Vulnerability Assessment

A systematic process of identifying, classifying, and prioritizing security weaknesses in systems, applications, and networks, using automated scanning, manual review, and threat intelligence to produce actionable remediation guidance.

Author
Unihackers Team
Reading time
3 min read
Last updated

Why It Matters

Modern enterprises run thousands of assets across cloud, on-premises, mobile, and IoT environments. Each asset can harbor known vulnerabilities (CVEs), misconfigurations, or insecure default settings. Without a systematic assessment program, organizations are blind to the weaknesses attackers will inevitably find.

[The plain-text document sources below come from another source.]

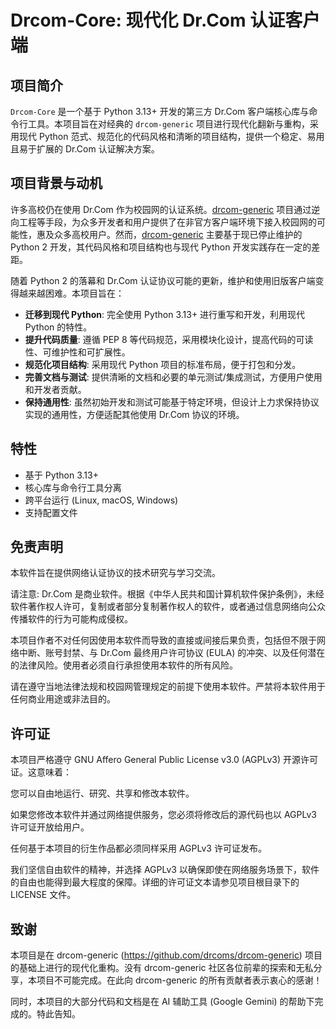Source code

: # Drcom-Core: 现代化 Dr.Com 认证客户端

## 项目简介

`Drcom-Core` 是一个基于 Python 3.13+ 开发的第三方 Dr.Com 客户端核心库与命令行工具。本项目旨在对经典的 `drcom-generic` 项目进行现代化翻新与重构，采用现代 Python 范式、规范化的代码风格和清晰的项目结构，提供一个稳定、易用且易于扩展的 Dr.Com 认证解决方案。

## 项目背景与动机

许多高校仍在使用 Dr.Com 作为校园网的认证系统。[drcom-generic](https://github.com/drcoms/drcom-generic "drcom-generic") 项目通过逆向工程等手段，为众多开发者和用户提供了在非官方客户端环境下接入校园网的可能性，惠及众多高校用户。然而，[drcom-generic](https://github.com/drcoms/drcom-generic "drcom-generic") 主要基于现已停止维护的 Python 2 开发，其代码风格和项目结构也与现代 Python 开发实践存在一定的差距。

随着 Python 2 的落幕和 Dr.Com 认证协议可能的更新，维护和使用旧版客户端变得越来越困难。本项目旨在：

* **迁移到现代 Python**: 完全使用 Python 3.13+ 进行重写和开发，利用现代 Python 的特性。
* **提升代码质量**: 遵循 PEP 8 等代码规范，采用模块化设计，提高代码的可读性、可维护性和可扩展性。
* **规范化项目结构**: 采用现代 Python 项目的标准布局，便于打包和分发。
* **完善文档与测试**: 提供清晰的文档和必要的单元测试/集成测试，方便用户使用和开发者贡献。
* **保持通用性**: 虽然初始开发和测试可能基于特定环境，但设计上力求保持协议实现的通用性，方便适配其他使用 Dr.Com 协议的环境。

## 特性

* 基于 Python 3.13+
* 核心库与命令行工具分离
* 跨平台运行 (Linux, macOS, Windows)
* 支持配置文件

## 免责声明
本软件旨在提供网络认证协议的技术研究与学习交流。

请注意: Dr.Com 是商业软件。根据《中华人民共和国计算机软件保护条例》，未经软件著作权人许可，复制或者部分复制著作权人的软件，或者通过信息网络向公众传播软件的行为可能构成侵权。

本项目作者不对任何因使用本软件而导致的直接或间接后果负责，包括但不限于网络中断、账号封禁、与 Dr.Com 最终用户许可协议 (EULA) 的冲突、以及任何潜在的法律风险。使用者必须自行承担使用本软件的所有风险。

请在遵守当地法律法规和校园网管理规定的前提下使用本软件。严禁将本软件用于任何商业用途或非法目的。

## 许可证
本项目严格遵守 GNU Affero General Public License v3.0 (AGPLv3) 开源许可证。这意味着：

您可以自由地运行、研究、共享和修改本软件。

如果您修改本软件并通过网络提供服务，您必须将修改后的源代码也以 AGPLv3 许可证开放给用户。

任何基于本项目的衍生作品都必须同样采用 AGPLv3 许可证发布。

我们坚信自由软件的精神，并选择 AGPLv3 以确保即使在网络服务场景下，软件的自由也能得到最大程度的保障。详细的许可证文本请参见项目根目录下的 LICENSE 文件。

## 致谢
本项目是在 drcom-generic (https://github.com/drcoms/drcom-generic) 项目的基础上进行的现代化重构。没有 drcom-generic 社区各位前辈的探索和无私分享，本项目不可能完成。在此向 drcom-generic 的所有贡献者表示衷心的感谢！

同时，本项目的大部分代码和文档是在 AI 辅助工具 (Google Gemini) 的帮助下完成的。特此告知。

The 2017 Equifax breach exploited an unpatched Apache Struts vulnerability disclosed two months earlier. The Log4Shell vulnerability (CVE-2021-44228) gave attackers remote code execution on millions of internet-facing systems. These incidents demonstrate that vulnerability assessment is not optional, it is the prerequisite for risk management in any security program.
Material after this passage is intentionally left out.